↓
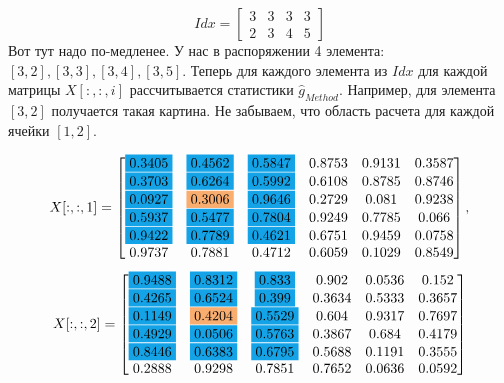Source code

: \documentclass[a4paper,11pt]{article}
\begin{document}
		$$
		Idx = 
		\begin{bmatrix}
			3 & 3 & 3 & 3\\
			2 & 3 & 4 & 5
		\end{bmatrix}
		$$
		Вот тут надо по-медленее. У нас в распоряжении 4 элемента: $[3, 2], [3, 3], [3, 4], [3, 5]$. Теперь для каждого элемента из $Idx$ для каждой матрицы $X[:, :, i]$ рассчитывается статистики $\widehat{g}_{Method}$. Например, для элемента $[3, 2]$ получается такая картина. Не забываем, что область расчета для каждой ячейки $[1, 2]$.
		
		$$X[:, :, 1] = 
		\begin{bmatrix}
			 \colorbox{Cerulean}{0.3405} & \colorbox{Cerulean}{0.4562} & \colorbox{Cerulean}{0.5847} & 0.8753 & 0.9131 & 0.3587\\
			 \colorbox{Cerulean}{0.3703} & \colorbox{Cerulean}{0.6264} & \colorbox{Cerulean}{0.5992} & 0.6108 & 0.8785 & 0.8746\\
			 \colorbox{Cerulean}{0.0927} & \colorbox{Apricot}{0.3006} & \colorbox{Cerulean}{0.9646} & 0.2729 & 0.081 & 0.9238\\
			 \colorbox{Cerulean}{0.5937} & \colorbox{Cerulean}{0.5477} & \colorbox{Cerulean}{0.7804} & 0.9249 & 0.7785 & 0.066\\
			 \colorbox{Cerulean}{0.9422} & \colorbox{Cerulean}{0.7789} & \colorbox{Cerulean}{0.4621} & 0.6751 & 0.9459 & 0.0758\\
			 0.9737 & 0.7881 & 0.4712 & 0.6059 & 0.1029 & 0.8549
		\end{bmatrix},$$
		$$ 
		X[:, :, 2] = 
		\begin{bmatrix}
			 \colorbox{Cerulean}{0.9488} & \colorbox{Cerulean}{0.8312} & \colorbox{Cerulean}{0.833} & 0.902 & 0.0536 & 0.152\\
		     \colorbox{Cerulean}{0.4265} & \colorbox{Cerulean}{0.6524} & \colorbox{Cerulean}{0.399} & 0.3634 & 0.5333 & 0.3657\\
			 \colorbox{Cerulean}{0.1149} & \colorbox{Apricot}{0.4204} & \colorbox{Cerulean}{0.5529} & 0.604 &  0.9317 & 0.7697\\
			 \colorbox{Cerulean}{0.4929} & \colorbox{Cerulean}{0.0506} & \colorbox{Cerulean}{0.5763} & 0.3867 & 0.684 & 0.4179\\
			 \colorbox{Cerulean}{0.8446} & \colorbox{Cerulean}{0.6383} & \colorbox{Cerulean}{0.6795} & 0.5688 & 0.1191 & 0.3555\\
			 0.2888 & 0.9298 & 0.7851 & 0.7652 & 0.0636 & 0.0592
		\end{bmatrix}
		$$
		
\end{document}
↑
**EXERCISE:**
Give every line of the records above again, exactly, and omit the pictures.

**SOLVED PROBLEM:**
Source code

: \documentclass[a4paper,11pt]{article}
\begin{document}
		$$
		Idx = 
		\begin{bmatrix}
			3 & 3 & 3 & 3\\
			2 & 3 & 4 & 5
		\end{bmatrix}
		$$
		Вот тут надо по-медленее. У нас в распоряжении 4 элемента: $[3, 2], [3, 3], [3, 4], [3, 5]$. Теперь для каждого элемента из $Idx$ для каждой матрицы $X[:, :, i]$ рассчитывается статистики $\widehat{g}_{Method}$. Например, для элемента $[3, 2]$ получается такая картина. Не забываем, что область расчета для каждой ячейки $[1, 2]$.
		
		$$X[:, :, 1] = 
		\begin{bmatrix}
			 \colorbox{Cerulean}{0.3405} & \colorbox{Cerulean}{0.4562} & \colorbox{Cerulean}{0.5847} & 0.8753 & 0.9131 & 0.3587\\
			 \colorbox{Cerulean}{0.3703} & \colorbox{Cerulean}{0.6264} & \colorbox{Cerulean}{0.5992} & 0.6108 & 0.8785 & 0.8746\\
			 \colorbox{Cerulean}{0.0927} & \colorbox{Apricot}{0.3006} & \colorbox{Cerulean}{0.9646} & 0.2729 & 0.081 & 0.9238\\
			 \colorbox{Cerulean}{0.5937} & \colorbox{Cerulean}{0.5477} & \colorbox{Cerulean}{0.7804} & 0.9249 & 0.7785 & 0.066\\
			 \colorbox{Cerulean}{0.9422} & \colorbox{Cerulean}{0.7789} & \colorbox{Cerulean}{0.4621} & 0.6751 & 0.9459 & 0.0758\\
			 0.9737 & 0.7881 & 0.4712 & 0.6059 & 0.1029 & 0.8549
		\end{bmatrix},$$
		$$ 
		X[:, :, 2] = 
		\begin{bmatrix}
			 \colorbox{Cerulean}{0.9488} & \colorbox{Cerulean}{0.8312} & \colorbox{Cerulean}{0.833} & 0.902 & 0.0536 & 0.152\\
		     \colorbox{Cerulean}{0.4265} & \colorbox{Cerulean}{0.6524} & \colorbox{Cerulean}{0.399} & 0.3634 & 0.5333 & 0.3657\\
			 \colorbox{Cerulean}{0.1149} & \colorbox{Apricot}{0.4204} & \colorbox{Cerulean}{0.5529} & 0.604 &  0.9317 & 0.7697\\
			 \colorbox{Cerulean}{0.4929} & \colorbox{Cerulean}{0.0506} & \colorbox{Cerulean}{0.5763} & 0.3867 & 0.684 & 0.4179\\
			 \colorbox{Cerulean}{0.8446} & \colorbox{Cerulean}{0.6383} & \colorbox{Cerulean}{0.6795} & 0.5688 & 0.1191 & 0.3555\\
			 0.2888 & 0.9298 & 0.7851 & 0.7652 & 0.0636 & 0.0592
		\end{bmatrix}
		$$
		
\end{document}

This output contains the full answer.